В.Ч.: Как художник чего хочешь добиться? Как ты себя чувствуешь по сравнению с другими художниками.

М.К.: Да никак. Задача художника – останавливать внимание на чём-то. В космосе, наверное, не будет художников. Они там не смогут существовать, сойдут с ума. Художник ещё и документатор. Делает засечки, зарубки. Потом можно будет оглянуться и посмотреть.

В.Ч.: Люди вот часто говорят, что не понимают современное искусство.

М.К.: Так его и не нужно понимать. Если ты ничего не понял, это не для тебя. Мы творим, чтобы выразиться. Я делаю перфоманс для пяти друзей и ещё одного человека, попавшего в х*ёвую ситуацию. Тот же перфоманс с прокурором. Я сделал это не для того, чтобы все поливали прокуроров, а для троих своих друзей. Чтобы им было приятно.

В.Ч.: А до этого говорил, что вместе с Войной призываешь “Делай как я”.

М.К.: Да, одновременно я не хочу, чтобы кто-то повторял меня. Я призываю к герилье художественной, но оригинальной. Если в Москве будет проходить сто поэтических вечеров – это ох*енно. Если будет проходить сто перфомансов это будет круто. Если сто митингов в один день – тоже неплохо. Надо людей тормошить. Человек плывёт себе по течению спокойно, а мы как брёвна впиваемся...

В.Ч.: И в чём тогда смысл работы художника? Провокация? Обозначение проблемы?
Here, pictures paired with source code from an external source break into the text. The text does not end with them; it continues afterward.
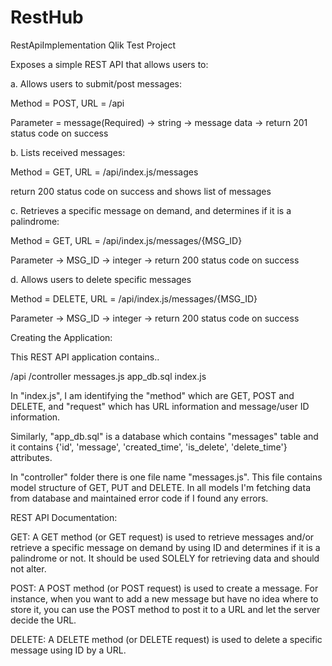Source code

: # RestHub
RestApiImplementation
Qlik Test Project

Exposes a simple REST API that allows users to:

a. Allows users to submit/post messages:

Method = POST, URL = /api

Parameter = message(Required) -> string -> message data -> return 201 status code on success

b. Lists received messages:

Method = GET, URL = /api/index.js/messages

return 200 status code on success and shows list of messages

c. Retrieves a specific message on demand, and determines if it is a palindrome:

Method = GET, URL = /api/index.js/messages/{MSG_ID}

Parameter -> MSG_ID -> integer -> return 200 status code on success

d. Allows users to delete specific messages

Method = DELETE, URL = /api/index.js/messages/{MSG_ID}

Parameter -> MSG_ID -> integer -> return 200 status code on success

Creating the Application:

This REST API application contains..

/api /controller messages.js app_db.sql index.js

In "index.js", I am identifying the "method" which are GET, POST and DELETE, and "request" which has URL information and message/user ID information.

Similarly, "app_db.sql" is a database which contains "messages" table and it contains {'id', 'message', 'created_time', 'is_delete', 'delete_time'} attributes.

In "controller" folder there is one file name "messages.js". This file contains model structure of GET, PUT and DELETE. In all models I'm fetching data from database and maintained error code if I found any errors.

REST API Documentation:

GET: A GET method (or GET request) is used to retrieve messages and/or retrieve a specific message on demand by using ID and determines if it is a palindrome or not. It should be used SOLELY for retrieving data and should not alter.

POST: A POST method (or POST request) is used to create a message. For instance, when you want to add a new message but have no idea where to store it, you can use the POST method to post it to a URL and let the server decide the URL.

DELETE: A DELETE method (or DELETE request) is used to delete a specific message using ID by a URL.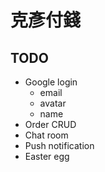 # 克彥付錢

## TODO

* Google login
  * email
  * avatar
  * name
* Order CRUD
* Chat room
* Push notification
* Easter egg
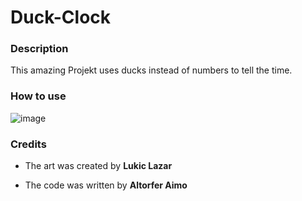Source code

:# Duck-Clock



### Description

This amazing Projekt uses ducks instead of numbers to tell the time.



### How to use

![image](https://github.com/user-attachments/assets/81ac0991-8a0c-4922-8820-fa6477716096)


### Credits

- The art was created by **Lukic Lazar**

- The code was written by **Altorfer Aimo**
М.К.: Да, провокация и обозначение проблемы. Возьми современных художников. Убери из их работ всю политику. Лоскутов, Маша, Война, Мустафин, Тер-Оганян. Если из них...

В.Ч.: … останется дизайн.

М.К.: Да, останется дизайн. И кому это интересно? Сайту лукэтми или ещё какой-то х*йне подобной. А рубить иконы круто, это провокация. Сегодня пересматривал видео, как Авдей рубил иконы – мощно, конечно, ох*енно.

В.Ч.: Кстати, что делать политактивистам, которые уезжают?

М.К.: Они неправильно уезжают. Скатились в бытовуху, устроились на работу, завели детей. Они там просто осели, как ветераны уличных баталий. А я понимаю, что жизнь особо не меняется, здесь государство и там государство.

В.Ч.: Троцкий, например, приезжал и находил социалистов потому что они везде были. А обычному активисту что делать?

М.К.: Ну да. Леваки, конечно, будут искать своих. А вот кого будут искать русские националисты? Саша Дельфинов рассказывает, что в Германии русские мигранты живут на пособие, целыми днями курят дурь и голосуют за Путина. Когда Саша приезжает, ему говорят: “Чего вы хотите? Почему вы против Путина?”. Он им отвечает: “Бл*, вы в своём уме? Вы живете в чужой стране, курите дурь, вам платит деньги чужое государство, и вы еще голосуете за Путина? И вы ещё мне что-то предъявляете, вернувшемуся в Россию?”. Сюда он приехал заниматься заместительной терапией и снижением вреда для наркозависимых. Такая опасная тема.

В.Ч.: Т.е. ты не на Гоа уедешь йогой заниматься?

М.К.: Нет. Я наверное уеду в Европу, буду тусить с анархистами, заниматься стрит-артом, политзеками российскими. Может быть там будет от меня больше пользы, чем здесь. Для всех и для себя.